## WORK INSTRUCTION
Your task is to quote the records from their first line through the line containing "sağlayan kod yazılmıştır.", with nothing added or left out.

Top of EXTRACTED MATERIAL

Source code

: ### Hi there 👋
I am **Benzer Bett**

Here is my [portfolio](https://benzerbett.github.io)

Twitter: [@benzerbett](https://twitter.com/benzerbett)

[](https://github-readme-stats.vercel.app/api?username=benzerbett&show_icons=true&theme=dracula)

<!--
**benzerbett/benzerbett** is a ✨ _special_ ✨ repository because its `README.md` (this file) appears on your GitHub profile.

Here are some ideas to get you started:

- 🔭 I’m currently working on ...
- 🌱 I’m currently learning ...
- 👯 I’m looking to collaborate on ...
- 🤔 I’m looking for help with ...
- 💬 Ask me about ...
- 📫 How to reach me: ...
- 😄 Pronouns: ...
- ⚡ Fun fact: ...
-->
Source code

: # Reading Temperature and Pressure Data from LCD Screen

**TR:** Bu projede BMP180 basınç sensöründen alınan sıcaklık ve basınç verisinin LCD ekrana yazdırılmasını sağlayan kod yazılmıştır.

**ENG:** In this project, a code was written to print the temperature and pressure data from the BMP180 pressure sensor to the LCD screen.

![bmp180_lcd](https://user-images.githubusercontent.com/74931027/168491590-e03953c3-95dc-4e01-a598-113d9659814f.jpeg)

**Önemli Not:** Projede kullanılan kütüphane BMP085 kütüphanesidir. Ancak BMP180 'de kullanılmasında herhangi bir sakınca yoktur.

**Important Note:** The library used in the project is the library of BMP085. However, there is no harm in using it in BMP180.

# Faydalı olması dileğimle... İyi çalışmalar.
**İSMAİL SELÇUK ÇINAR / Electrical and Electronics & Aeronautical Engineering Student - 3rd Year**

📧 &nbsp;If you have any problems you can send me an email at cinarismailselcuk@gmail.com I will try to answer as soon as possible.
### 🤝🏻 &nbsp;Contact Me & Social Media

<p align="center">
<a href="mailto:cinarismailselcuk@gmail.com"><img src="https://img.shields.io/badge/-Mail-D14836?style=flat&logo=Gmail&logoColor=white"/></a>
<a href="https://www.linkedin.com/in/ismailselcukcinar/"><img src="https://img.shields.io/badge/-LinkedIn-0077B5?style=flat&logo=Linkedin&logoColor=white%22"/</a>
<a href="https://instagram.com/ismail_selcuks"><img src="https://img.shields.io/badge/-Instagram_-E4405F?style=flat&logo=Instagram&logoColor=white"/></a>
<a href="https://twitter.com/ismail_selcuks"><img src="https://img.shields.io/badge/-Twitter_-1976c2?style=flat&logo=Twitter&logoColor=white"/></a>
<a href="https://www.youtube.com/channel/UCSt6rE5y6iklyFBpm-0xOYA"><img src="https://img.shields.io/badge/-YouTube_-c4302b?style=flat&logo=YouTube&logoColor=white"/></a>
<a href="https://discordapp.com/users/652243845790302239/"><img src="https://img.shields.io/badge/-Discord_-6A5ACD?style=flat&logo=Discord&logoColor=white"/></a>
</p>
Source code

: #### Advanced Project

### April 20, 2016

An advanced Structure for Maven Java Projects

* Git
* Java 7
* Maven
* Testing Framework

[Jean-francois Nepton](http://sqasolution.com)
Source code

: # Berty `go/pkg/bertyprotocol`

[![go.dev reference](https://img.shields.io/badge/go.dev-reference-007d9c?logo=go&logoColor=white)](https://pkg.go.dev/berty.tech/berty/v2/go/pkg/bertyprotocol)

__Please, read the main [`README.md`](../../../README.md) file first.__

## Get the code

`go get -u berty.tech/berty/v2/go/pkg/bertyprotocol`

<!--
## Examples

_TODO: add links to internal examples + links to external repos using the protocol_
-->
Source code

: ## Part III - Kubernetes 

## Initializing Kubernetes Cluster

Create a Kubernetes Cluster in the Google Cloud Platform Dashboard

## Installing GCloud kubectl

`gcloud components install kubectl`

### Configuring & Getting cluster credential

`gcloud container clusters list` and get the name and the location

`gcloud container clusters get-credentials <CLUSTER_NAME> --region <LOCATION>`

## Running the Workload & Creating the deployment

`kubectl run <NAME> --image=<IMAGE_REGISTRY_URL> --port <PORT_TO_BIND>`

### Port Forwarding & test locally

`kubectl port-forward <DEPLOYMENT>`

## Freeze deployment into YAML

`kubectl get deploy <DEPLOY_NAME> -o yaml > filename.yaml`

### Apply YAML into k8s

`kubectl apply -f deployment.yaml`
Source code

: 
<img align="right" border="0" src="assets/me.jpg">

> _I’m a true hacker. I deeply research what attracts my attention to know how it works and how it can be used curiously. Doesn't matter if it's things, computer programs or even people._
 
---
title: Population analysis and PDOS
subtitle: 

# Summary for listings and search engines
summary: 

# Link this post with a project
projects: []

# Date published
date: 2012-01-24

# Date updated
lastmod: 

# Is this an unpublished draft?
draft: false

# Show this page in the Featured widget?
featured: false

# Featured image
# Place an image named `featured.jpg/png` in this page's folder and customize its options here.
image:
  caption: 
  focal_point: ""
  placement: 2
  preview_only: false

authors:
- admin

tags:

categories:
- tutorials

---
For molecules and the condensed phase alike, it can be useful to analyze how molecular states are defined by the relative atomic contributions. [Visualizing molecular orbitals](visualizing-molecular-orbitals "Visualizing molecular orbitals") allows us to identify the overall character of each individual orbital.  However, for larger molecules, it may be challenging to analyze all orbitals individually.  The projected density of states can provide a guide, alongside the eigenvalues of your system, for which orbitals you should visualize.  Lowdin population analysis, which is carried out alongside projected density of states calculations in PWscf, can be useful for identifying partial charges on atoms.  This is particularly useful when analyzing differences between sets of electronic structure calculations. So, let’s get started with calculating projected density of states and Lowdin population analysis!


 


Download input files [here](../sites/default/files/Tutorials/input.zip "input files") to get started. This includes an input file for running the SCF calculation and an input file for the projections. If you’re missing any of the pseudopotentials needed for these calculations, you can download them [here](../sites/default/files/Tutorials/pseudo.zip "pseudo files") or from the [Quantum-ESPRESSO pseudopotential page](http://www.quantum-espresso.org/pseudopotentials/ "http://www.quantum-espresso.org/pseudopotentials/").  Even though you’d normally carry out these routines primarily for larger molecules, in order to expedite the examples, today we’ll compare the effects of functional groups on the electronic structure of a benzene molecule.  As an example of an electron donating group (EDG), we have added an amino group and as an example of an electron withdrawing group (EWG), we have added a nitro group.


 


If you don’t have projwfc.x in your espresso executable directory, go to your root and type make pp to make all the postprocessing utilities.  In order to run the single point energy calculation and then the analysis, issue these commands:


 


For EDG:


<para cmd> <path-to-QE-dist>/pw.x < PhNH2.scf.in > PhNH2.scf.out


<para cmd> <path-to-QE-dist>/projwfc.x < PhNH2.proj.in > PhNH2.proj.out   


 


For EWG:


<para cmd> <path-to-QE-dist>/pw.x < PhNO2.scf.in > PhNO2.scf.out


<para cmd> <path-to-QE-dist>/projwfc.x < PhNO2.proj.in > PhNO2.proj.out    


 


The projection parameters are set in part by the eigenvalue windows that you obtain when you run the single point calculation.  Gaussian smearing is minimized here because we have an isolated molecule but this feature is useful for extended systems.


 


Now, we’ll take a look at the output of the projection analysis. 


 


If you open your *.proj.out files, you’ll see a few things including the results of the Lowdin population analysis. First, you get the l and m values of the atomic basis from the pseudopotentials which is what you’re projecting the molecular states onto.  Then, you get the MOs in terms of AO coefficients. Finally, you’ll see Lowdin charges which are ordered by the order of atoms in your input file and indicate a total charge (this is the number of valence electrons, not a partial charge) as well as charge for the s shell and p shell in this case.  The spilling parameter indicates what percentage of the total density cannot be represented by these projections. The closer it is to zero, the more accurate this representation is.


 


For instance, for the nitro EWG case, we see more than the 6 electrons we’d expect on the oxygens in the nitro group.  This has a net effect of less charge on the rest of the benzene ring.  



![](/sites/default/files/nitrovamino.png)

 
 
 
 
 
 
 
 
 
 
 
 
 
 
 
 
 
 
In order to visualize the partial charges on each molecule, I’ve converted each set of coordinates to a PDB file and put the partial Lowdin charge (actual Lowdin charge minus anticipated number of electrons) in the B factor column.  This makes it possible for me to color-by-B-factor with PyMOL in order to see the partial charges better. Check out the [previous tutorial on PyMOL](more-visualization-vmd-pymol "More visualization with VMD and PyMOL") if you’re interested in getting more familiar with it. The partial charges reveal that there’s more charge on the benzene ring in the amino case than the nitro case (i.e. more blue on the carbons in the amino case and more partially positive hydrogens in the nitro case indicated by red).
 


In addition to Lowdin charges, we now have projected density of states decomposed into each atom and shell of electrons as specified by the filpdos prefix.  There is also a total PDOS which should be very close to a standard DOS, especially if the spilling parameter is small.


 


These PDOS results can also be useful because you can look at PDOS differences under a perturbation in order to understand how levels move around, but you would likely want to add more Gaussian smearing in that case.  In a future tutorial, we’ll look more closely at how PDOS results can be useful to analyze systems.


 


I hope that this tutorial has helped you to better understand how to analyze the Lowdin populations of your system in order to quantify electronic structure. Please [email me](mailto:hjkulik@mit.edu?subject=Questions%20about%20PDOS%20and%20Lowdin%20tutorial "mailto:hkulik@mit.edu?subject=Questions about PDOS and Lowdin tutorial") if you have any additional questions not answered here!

Bottom of EXTRACTED MATERIAL

## SOLUTION TO THIS TASK
Source code

: ### Hi there 👋
I am **Benzer Bett**

Here is my [portfolio](https://benzerbett.github.io)

Twitter: [@benzerbett](https://twitter.com/benzerbett)

[](https://github-readme-stats.vercel.app/api?username=benzerbett&show_icons=true&theme=dracula)

<!--
**benzerbett/benzerbett** is a ✨ _special_ ✨ repository because its `README.md` (this file) appears on your GitHub profile.

Here are some ideas to get you started:

- 🔭 I’m currently working on ...
- 🌱 I’m currently learning ...
- 👯 I’m looking to collaborate on ...
- 🤔 I’m looking for help with ...
- 💬 Ask me about ...
- 📫 How to reach me: ...
- 😄 Pronouns: ...
- ⚡ Fun fact: ...
-->
Source code

: # Reading Temperature and Pressure Data from LCD Screen

**TR:** Bu projede BMP180 basınç sensöründen alınan sıcaklık ve basınç verisinin LCD ekrana yazdırılmasını sağlayan kod yazılmıştır.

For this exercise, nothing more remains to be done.